The expected output is a copy of every line in the records with the string "custom".

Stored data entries
##############################
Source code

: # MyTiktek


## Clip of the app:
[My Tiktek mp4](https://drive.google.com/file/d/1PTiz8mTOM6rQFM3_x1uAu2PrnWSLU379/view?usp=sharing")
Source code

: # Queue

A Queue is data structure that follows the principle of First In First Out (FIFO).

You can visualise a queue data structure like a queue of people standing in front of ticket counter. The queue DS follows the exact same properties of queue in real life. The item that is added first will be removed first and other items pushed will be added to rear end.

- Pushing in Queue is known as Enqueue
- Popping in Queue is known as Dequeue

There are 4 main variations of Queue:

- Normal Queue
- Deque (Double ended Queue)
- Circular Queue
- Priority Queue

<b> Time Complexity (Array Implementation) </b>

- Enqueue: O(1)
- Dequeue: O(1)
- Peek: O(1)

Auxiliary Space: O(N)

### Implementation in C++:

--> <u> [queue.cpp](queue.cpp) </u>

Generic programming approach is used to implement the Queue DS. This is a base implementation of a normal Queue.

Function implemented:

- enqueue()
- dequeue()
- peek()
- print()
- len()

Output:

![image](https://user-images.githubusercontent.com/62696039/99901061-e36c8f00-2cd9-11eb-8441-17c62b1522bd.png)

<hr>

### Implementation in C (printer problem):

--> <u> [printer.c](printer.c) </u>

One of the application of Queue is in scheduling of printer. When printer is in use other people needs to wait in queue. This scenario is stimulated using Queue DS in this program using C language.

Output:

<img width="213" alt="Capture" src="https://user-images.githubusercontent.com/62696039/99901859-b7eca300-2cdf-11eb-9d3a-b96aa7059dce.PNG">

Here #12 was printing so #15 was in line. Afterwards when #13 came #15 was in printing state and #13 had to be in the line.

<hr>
##############################
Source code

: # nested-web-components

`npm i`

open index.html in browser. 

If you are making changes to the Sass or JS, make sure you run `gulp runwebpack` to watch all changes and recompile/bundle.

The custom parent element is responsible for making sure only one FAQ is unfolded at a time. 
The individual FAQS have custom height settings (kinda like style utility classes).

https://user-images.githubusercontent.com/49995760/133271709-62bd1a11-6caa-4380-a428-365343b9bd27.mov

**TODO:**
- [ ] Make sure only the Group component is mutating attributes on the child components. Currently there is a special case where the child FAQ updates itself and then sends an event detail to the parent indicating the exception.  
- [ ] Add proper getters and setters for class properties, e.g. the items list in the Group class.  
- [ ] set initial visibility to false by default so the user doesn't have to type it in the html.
##############################
Expected answer →
The custom parent element is responsible for making sure only one FAQ is unfolded at a time. 
The individual FAQS have custom height settings (kinda like style utility classes).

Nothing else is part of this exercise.